The Tarantino Terminal State ; also known as Gauss' Queasiness in a different field.

Wednesday, 27 January, Year 8 d.Tr. | Author: Mircea Popescu

Let's start with that different field, tis older (and please excuse the structure).

  • gabriel_laddel "On the historical evidence I shall be short. Carl Friedrich Gauss, the Prince of Mathematicians but also somewhat of a coward, was certainly aware of the fate of Galileo —and could probably have predicted the calumniation of Einstein— when he decided to suppress his discovery of non-Euclidean geometry, thus leaving it to Bolyai and Lobatchewsky to receive the flak. It is probably more illuminating to go a little bit further back, to the Middle Ages. One of its characteristics was that 'reasoning by analogy' was rampant; another characteristic was almost total intellectual stagnation, and we now see why the two go together.
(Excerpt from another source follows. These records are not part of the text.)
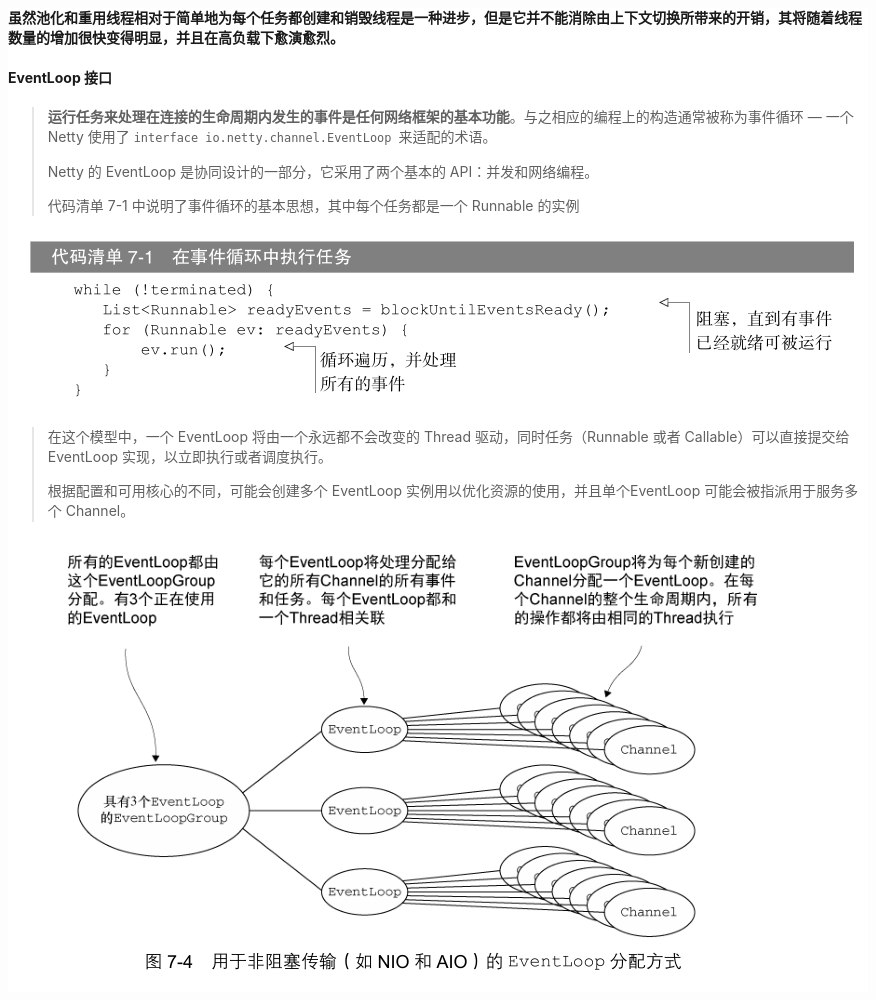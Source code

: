 
​       **虽然池化和重用线程相对于简单地为每个任务都创建和销毁线程是一种进步，但是它并不能消除由上下文切换所带来的开销，其将随着线程数量的增加很快变得明显，并且在高负载下愈演愈烈。**

#### EventLoop 接口

> **运行任务来处理在连接的生命周期内发生的事件是任何网络框架的基本功能**。与之相应的编程上的构造通常被称为事件循环 — 一个 Netty 使用了 `interface io.netty.channel.EventLoop `来适配的术语。
>
> Netty 的 EventLoop 是协同设计的一部分，它采用了两个基本的 API：并发和网络编程。
>
> 代码清单 7-1 中说明了事件循环的基本思想，其中每个任务都是一个 Runnable 的实例

![1566868557904](images/1566868557904.png)

> 在这个模型中，一个 EventLoop 将由一个永远都不会改变的 Thread 驱动，同时任务（Runnable 或者 Callable）可以直接提交给 EventLoop 实现，以立即执行或者调度执行。
>
> 根据配置和可用核心的不同，可能会创建多个 EventLoop 实例用以优化资源的使用，并且单个EventLoop 可能会被指派用于服务多个 Channel。

![1566869751428](images/1566869751428.png)
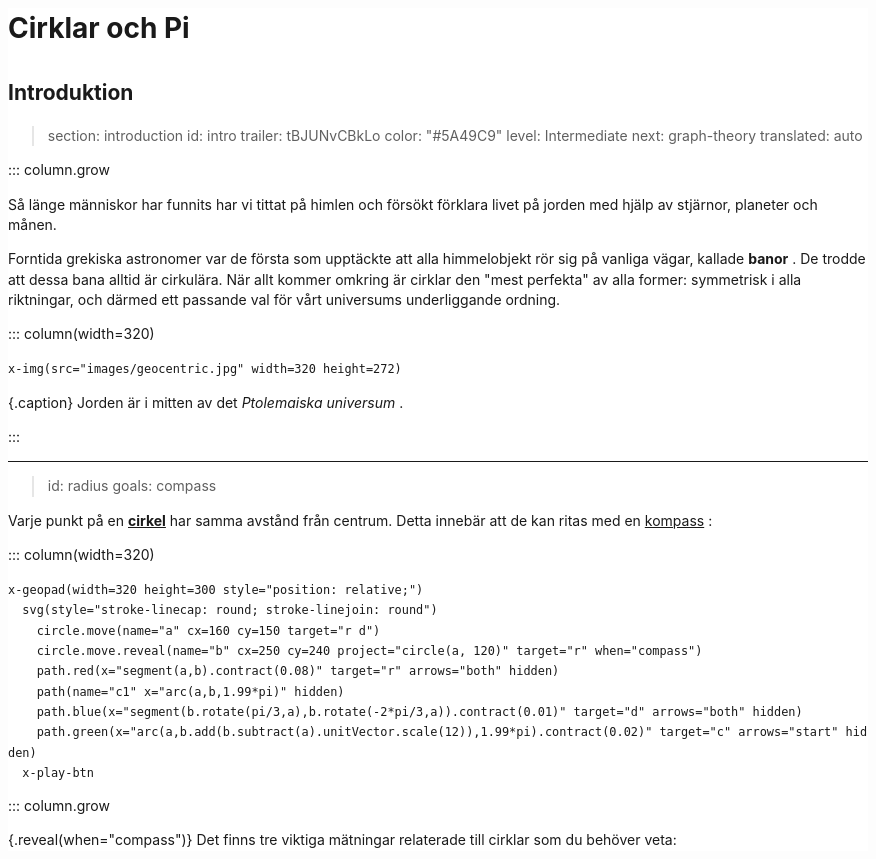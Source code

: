 # Cirklar och Pi

## Introduktion

> section: introduction
> id: intro
> trailer: tBJUNvCBkLo
> color: "#5A49C9"
> level: Intermediate
> next: graph-theory
> translated: auto

::: column.grow

Så länge människor har funnits har vi tittat på himlen och försökt förklara livet på jorden med hjälp av stjärnor, planeter och månen.

Forntida grekiska astronomer var de första som upptäckte att alla himmelobjekt rör sig på vanliga vägar, kallade __banor__ . De trodde att dessa bana alltid är cirkulära. När allt kommer omkring är cirklar den "mest perfekta" av alla former: symmetrisk i alla riktningar, och därmed ett passande val för vårt universums underliggande ordning.

::: column(width=320)

    x-img(src="images/geocentric.jpg" width=320 height=272)

{.caption} Jorden är i mitten av det _Ptolemaiska universum_ .

:::

---
> id: radius
> goals: compass

Varje punkt på en [__cirkel__](gloss:circle) har samma avstånd från centrum. Detta innebär att de kan ritas med en [kompass](gloss:compass) :

::: column(width=320)

    x-geopad(width=320 height=300 style="position: relative;")
      svg(style="stroke-linecap: round; stroke-linejoin: round")
        circle.move(name="a" cx=160 cy=150 target="r d")
        circle.move.reveal(name="b" cx=250 cy=240 project="circle(a, 120)" target="r" when="compass")
        path.red(x="segment(a,b).contract(0.08)" target="r" arrows="both" hidden)
        path(name="c1" x="arc(a,b,1.99*pi)" hidden)
        path.blue(x="segment(b.rotate(pi/3,a),b.rotate(-2*pi/3,a)).contract(0.01)" target="d" arrows="both" hidden)
        path.green(x="arc(a,b.add(b.subtract(a).unitVector.scale(12)),1.99*pi).contract(0.02)" target="c" arrows="start" hidden)
      x-play-btn

::: column.grow

{.reveal(when="compass")} Det finns tre viktiga mätningar relaterade till cirklar som du behöver veta:

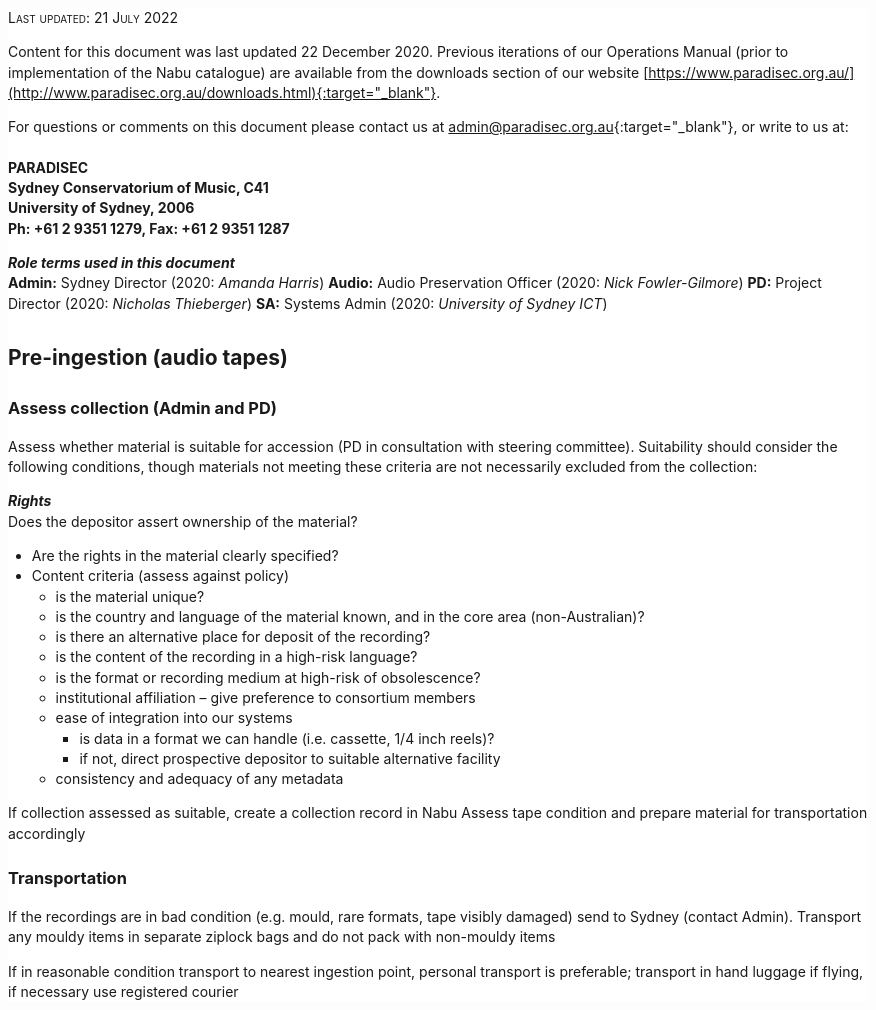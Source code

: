 <span style="font-variant:small-caps;">Last updated: 21 July 2022</span>

Content for this document was last updated 22 December 2020. Previous iterations of our Operations Manual (prior to implementation of the Nabu catalogue) are available from the downloads section of our website [https://www.paradisec.org.au/](http://www.paradisec.org.au/downloads.html){:target="_blank"}.

For questions or comments on this document please contact us at [admin@paradisec.org.au](mailto:admin@paradisec.org.au){:target="_blank"}, or write to us at:<br><br>
**PARADISEC <br>
Sydney Conservatorium of Music, C41 <br>
University of Sydney, 2006 <br>
Ph: +61 2 9351 1279, Fax: +61 2 9351 1287**

***Role terms used in this document*** <br>
**Admin:** Sydney Director (2020: *Amanda Harris*) **Audio:** Audio Preservation Officer (2020: *Nick Fowler-Gilmore*) **PD:** Project Director (2020: *Nicholas Thieberger*) **SA:** Systems Admin (2020: *University of Sydney ICT*)


## Pre-ingestion (audio tapes)

### Assess collection (Admin and PD)
Assess whether material is suitable for accession (PD in consultation with steering committee). Suitability should consider the following conditions, though materials not meeting these criteria are not necessarily excluded from the collection:

***Rights*** <br>
Does the depositor assert ownership of the material?
* Are the rights in the material clearly specified?
* Content criteria (assess against policy)
     * is the material unique?
     * is the country and language of the material known, and in the core area (non-Australian)?
     * is there an alternative place for deposit of the recording?
     * is the content of the recording in a high-risk language?
     * is the format or recording medium at high-risk of obsolescence?
     * institutional affiliation – give preference to consortium members
     * ease of integration into our systems
          * is data in a format we can handle (i.e. cassette, 1/4 inch reels)?
          * if not, direct prospective depositor to suitable alternative facility
     * consistency and adequacy of any metadata
  
If collection assessed as suitable, create a collection record in Nabu Assess tape condition and prepare material for transportation accordingly

### Transportation

If the recordings are in bad condition (e.g. mould, rare formats, tape visibly damaged) send to Sydney (contact Admin). Transport any mouldy items in separate ziplock bags and do not pack with non-mouldy items

If in reasonable condition transport to nearest ingestion point, personal transport is preferable; transport in hand luggage if flying, if necessary use registered courier

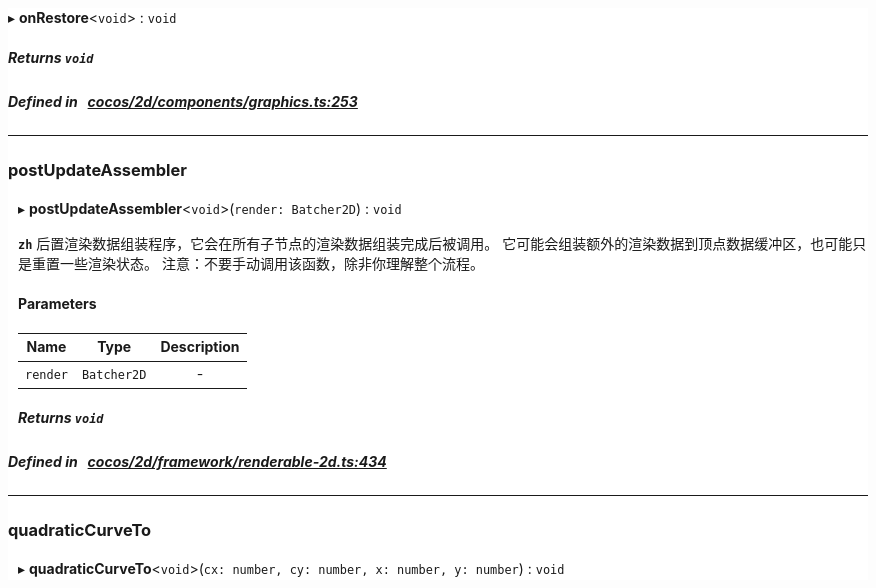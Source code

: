 ▸   **onRestore**<`void`\> : `void`









##### Returns `void`




</div>

##### Defined in &nbsp;   [cocos/2d/components/graphics.ts:253](https://github.com/cocos-creator/engine/blob/c7bf6b8a9/cocos/2d/components/graphics.ts#L253)&nbsp;
___
### postUpdateAssembler
<div style="margin-left: 10px;">

▸   **postUpdateAssembler**<`void`\>(`render: Batcher2D`) : `void`




**`zh`** 后置渲染数据组装程序，它会在所有子节点的渲染数据组装完成后被调用。
它可能会组装额外的渲染数据到顶点数据缓冲区，也可能只是重置一些渲染状态。
注意：不要手动调用该函数，除非你理解整个流程。









#### Parameters

| Name | Type | Description |
| :------: | :------: | :------: |
| `render` | `Batcher2D` | - |



##### Returns `void`




</div>

##### Defined in &nbsp;   [cocos/2d/framework/renderable-2d.ts:434](https://github.com/cocos-creator/engine/blob/c7bf6b8a9/cocos/2d/framework/renderable-2d.ts#L434)&nbsp;
___
### quadraticCurveTo
<div style="margin-left: 10px;">

▸   **quadraticCurveTo**<`void`\>(`cx: number, cy: number, x: number, y: number`) : `void`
A reason for mentioning this is to point out that, by developing a keen ear for unwarranted analogies, one can detect a lot of medieval thinking today." -- cs.utexas.edu/~EWD/transcriptions/
    • mircea_popescu for the record, ascribing purpose to phenomena is basically animism 2.0, and just as medieval as the other thing. for all you know gauss was not "a bit of a coward", and your p[rojection into the future whebn discussing einstein more indicative of an anachronistic mind than some sort of valuable intuition. for all you know gauss just didn't think the idiots around him were worthy of being told about it. for all you know the notions of "progress and science" incumbent in the perspective you propose are so much masturbatory jizz, and in point of fact intelligent people share their thoughts exactly like a comedian shares his routine : to friends, in a social environment, for the same reasons in the same ways.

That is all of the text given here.